Letter CANBERRA, 27 March 1944

With reference to your mission abroad, I attach hereto a memorandum for your guidance and information on matters relating to Civil Aviation. This, as requested, is furnished in duplicate.

The questions affecting Civil Aviation which are likely to arise for consideration during your discussions overseas may, for convenience, be grouped under two main headings:-

(1) The need to obtain civil aircraft to enable civil air routes in Australia to continue to operate during the war, and to prepare an organisation ready to meet the immediate post war period.

(2) The future policy for Civil Aviation in its International aspects.

You will probably prefer that the present position be explained as briefly, as possible, and that some useful comment be offered on the questions in their present stage of development, and as to probable alternatives which may arise for your decision. To supplement this statement, I append copies of relevant documents, charts, and maps.

ARTHUR S. DRAKEFORD

Attachment

INTERNATIONAL ASPECTS

The policy of Internationalisation announced and supported by the Commonwealth and New Zealand Governments [1] is apparently not gaining the support of other nations. This is unfortunate, and it may well lead to future disaster. The position has to be faced, however, that while there is a body of public opinion which favours the Australian conception of Internationalisation, by which is meant that a representative World Authority would own and operate and control all International air routes, there are also very strong interests supporting the view, recently expressed by the Minister of Transport in the Canadian House of Commons [2], that there should be freedom of innocent passage and freedom of landing grounds which, in fact, means open competition.

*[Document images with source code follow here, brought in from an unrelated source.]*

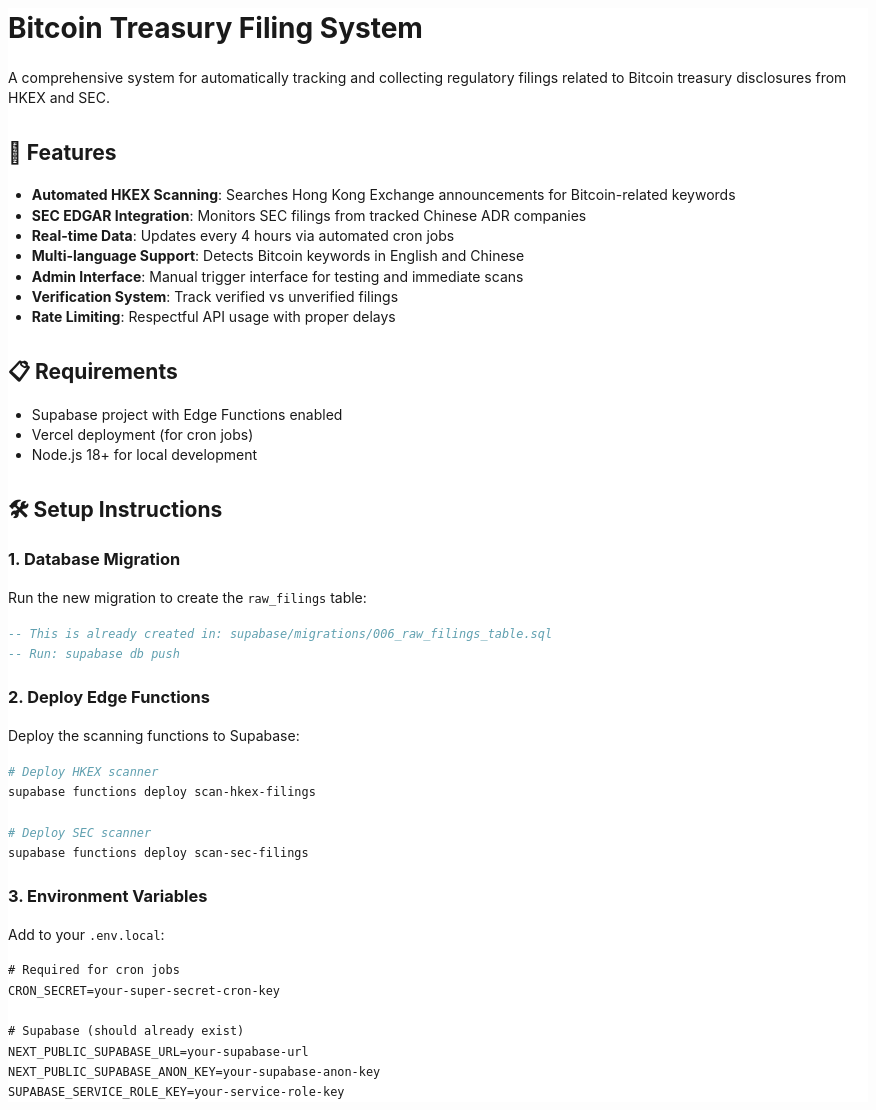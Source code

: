 # Bitcoin Treasury Filing System

A comprehensive system for automatically tracking and collecting regulatory filings related to Bitcoin treasury disclosures from HKEX and SEC.

## 🚀 Features

- **Automated HKEX Scanning**: Searches Hong Kong Exchange announcements for Bitcoin-related keywords
- **SEC EDGAR Integration**: Monitors SEC filings from tracked Chinese ADR companies
- **Real-time Data**: Updates every 4 hours via automated cron jobs
- **Multi-language Support**: Detects Bitcoin keywords in English and Chinese
- **Admin Interface**: Manual trigger interface for testing and immediate scans
- **Verification System**: Track verified vs unverified filings
- **Rate Limiting**: Respectful API usage with proper delays

## 📋 Requirements

- Supabase project with Edge Functions enabled
- Vercel deployment (for cron jobs)
- Node.js 18+ for local development

## 🛠️ Setup Instructions

### 1. Database Migration

Run the new migration to create the `raw_filings` table:

```sql
-- This is already created in: supabase/migrations/006_raw_filings_table.sql
-- Run: supabase db push
```

### 2. Deploy Edge Functions

Deploy the scanning functions to Supabase:

```bash
# Deploy HKEX scanner
supabase functions deploy scan-hkex-filings

# Deploy SEC scanner
supabase functions deploy scan-sec-filings
```

### 3. Environment Variables

Add to your `.env.local`:

```env
# Required for cron jobs
CRON_SECRET=your-super-secret-cron-key

# Supabase (should already exist)
NEXT_PUBLIC_SUPABASE_URL=your-supabase-url
NEXT_PUBLIC_SUPABASE_ANON_KEY=your-supabase-anon-key
SUPABASE_SERVICE_ROLE_KEY=your-service-role-key
```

2. There is every probability that the United States Government will support this view also.

3. The U.K. Government which once supported Internationalisation appears to have drifted away from this. There is evidently a strong feeling that in four or five years’ time British Civil Aircraft and British organisations will meet on equal or better terms any competition put forward by the United States. This view may prevail and the U.K. Government may join with U.S.A. and Canada in some form of agreement which will open all the routes to competition probably under some form of international supervision by a body which will represent the various Nations concerned in aviation.

4. Such a body, not owning and operating the aircraft and the organisations, cannot fully control operations. All sorts of influences can operate within the body itself It will lack the urge to achieve commercial success, and will probably have no financial responsibilities. Open or concealed subsidies to airline organisations by powerful nations can make operations by smaller nations extremely difficult or expensive or inefficient, unless their organisations receive similar support from their governments.

5. In time only efficient organisations will survive.

6. It is a mathematical certainty that in airline operations the larger the organisation is, the lower operation costs will be, compared with those of smaller organisations. The success of airline operations depends on, and will be judged by, low operating costs resulting in cheap fares and low freight charges.

7. It may be necessary for the Commonwealth to review the international position in the light of the views of other nations, because internationalisation is not possible if the British Commonwealth of Nations and the United States cannot agree on this common basis.

8. If a new policy must be adopted because agreement cannot be reached, the Australian outlook must be readjusted, and steps taken to meet the situation.

9. The Commonwealth may be forced to take its place in the competition, and at present it has neither aircraft nor an organisation in being ready to meet such a situation.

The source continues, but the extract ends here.